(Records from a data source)
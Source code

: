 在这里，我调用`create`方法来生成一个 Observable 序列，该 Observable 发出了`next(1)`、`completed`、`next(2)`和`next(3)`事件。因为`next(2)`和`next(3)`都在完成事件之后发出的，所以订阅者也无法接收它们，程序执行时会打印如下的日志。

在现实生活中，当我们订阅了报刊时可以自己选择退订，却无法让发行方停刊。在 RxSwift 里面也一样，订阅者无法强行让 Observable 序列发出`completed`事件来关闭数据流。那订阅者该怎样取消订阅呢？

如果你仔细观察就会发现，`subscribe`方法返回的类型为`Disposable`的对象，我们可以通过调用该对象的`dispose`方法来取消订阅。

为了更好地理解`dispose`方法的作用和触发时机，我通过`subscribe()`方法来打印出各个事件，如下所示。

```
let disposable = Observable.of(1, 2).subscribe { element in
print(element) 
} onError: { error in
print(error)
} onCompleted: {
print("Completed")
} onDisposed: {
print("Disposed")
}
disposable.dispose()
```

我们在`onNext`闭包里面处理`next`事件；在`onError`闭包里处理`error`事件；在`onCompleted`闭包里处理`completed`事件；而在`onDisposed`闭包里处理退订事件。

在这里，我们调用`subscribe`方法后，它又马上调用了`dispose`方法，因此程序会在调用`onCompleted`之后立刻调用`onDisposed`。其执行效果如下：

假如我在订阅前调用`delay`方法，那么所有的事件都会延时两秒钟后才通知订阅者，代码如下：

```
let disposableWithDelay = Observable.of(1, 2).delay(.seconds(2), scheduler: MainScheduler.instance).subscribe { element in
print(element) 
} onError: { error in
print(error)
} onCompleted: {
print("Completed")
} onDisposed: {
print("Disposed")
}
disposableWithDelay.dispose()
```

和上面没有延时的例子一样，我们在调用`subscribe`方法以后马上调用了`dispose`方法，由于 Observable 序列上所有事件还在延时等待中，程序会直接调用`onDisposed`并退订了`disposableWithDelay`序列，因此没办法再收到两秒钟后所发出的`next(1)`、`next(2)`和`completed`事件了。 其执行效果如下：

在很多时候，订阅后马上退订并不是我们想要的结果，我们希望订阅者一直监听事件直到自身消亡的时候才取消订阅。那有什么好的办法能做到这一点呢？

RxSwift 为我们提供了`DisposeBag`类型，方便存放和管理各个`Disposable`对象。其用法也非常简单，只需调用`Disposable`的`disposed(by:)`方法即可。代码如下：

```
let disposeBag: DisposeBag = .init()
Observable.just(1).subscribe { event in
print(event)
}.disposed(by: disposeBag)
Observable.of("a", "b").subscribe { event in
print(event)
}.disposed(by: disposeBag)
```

* _PROBLEM TO SOLVE_
What you output should match every line above exactly.

* _ANSWER SECTION_
Source code

: 在这里，我调用`create`方法来生成一个 Observable 序列，该 Observable 发出了`next(1)`、`completed`、`next(2)`和`next(3)`事件。因为`next(2)`和`next(3)`都在完成事件之后发出的，所以订阅者也无法接收它们，程序执行时会打印如下的日志。

在现实生活中，当我们订阅了报刊时可以自己选择退订，却无法让发行方停刊。在 RxSwift 里面也一样，订阅者无法强行让 Observable 序列发出`completed`事件来关闭数据流。那订阅者该怎样取消订阅呢？

如果你仔细观察就会发现，`subscribe`方法返回的类型为`Disposable`的对象，我们可以通过调用该对象的`dispose`方法来取消订阅。

为了更好地理解`dispose`方法的作用和触发时机，我通过`subscribe()`方法来打印出各个事件，如下所示。

```
let disposable = Observable.of(1, 2).subscribe { element in
print(element) 
} onError: { error in
print(error)
} onCompleted: {
print("Completed")
} onDisposed: {
print("Disposed")
}
disposable.dispose()
```

我们在`onNext`闭包里面处理`next`事件；在`onError`闭包里处理`error`事件；在`onCompleted`闭包里处理`completed`事件；而在`onDisposed`闭包里处理退订事件。

在这里，我们调用`subscribe`方法后，它又马上调用了`dispose`方法，因此程序会在调用`onCompleted`之后立刻调用`onDisposed`。其执行效果如下：

假如我在订阅前调用`delay`方法，那么所有的事件都会延时两秒钟后才通知订阅者，代码如下：

```
let disposableWithDelay = Observable.of(1, 2).delay(.seconds(2), scheduler: MainScheduler.instance).subscribe { element in
print(element) 
} onError: { error in
print(error)
} onCompleted: {
print("Completed")
} onDisposed: {
print("Disposed")
}
disposableWithDelay.dispose()
```

和上面没有延时的例子一样，我们在调用`subscribe`方法以后马上调用了`dispose`方法，由于 Observable 序列上所有事件还在延时等待中，程序会直接调用`onDisposed`并退订了`disposableWithDelay`序列，因此没办法再收到两秒钟后所发出的`next(1)`、`next(2)`和`completed`事件了。 其执行效果如下：

在很多时候，订阅后马上退订并不是我们想要的结果，我们希望订阅者一直监听事件直到自身消亡的时候才取消订阅。那有什么好的办法能做到这一点呢？

RxSwift 为我们提供了`DisposeBag`类型，方便存放和管理各个`Disposable`对象。其用法也非常简单，只需调用`Disposable`的`disposed(by:)`方法即可。代码如下：

```
let disposeBag: DisposeBag = .init()
Observable.just(1).subscribe { event in
print(event)
}.disposed(by: disposeBag)
Observable.of("a", "b").subscribe { event in
print(event)
}.disposed(by: disposeBag)
```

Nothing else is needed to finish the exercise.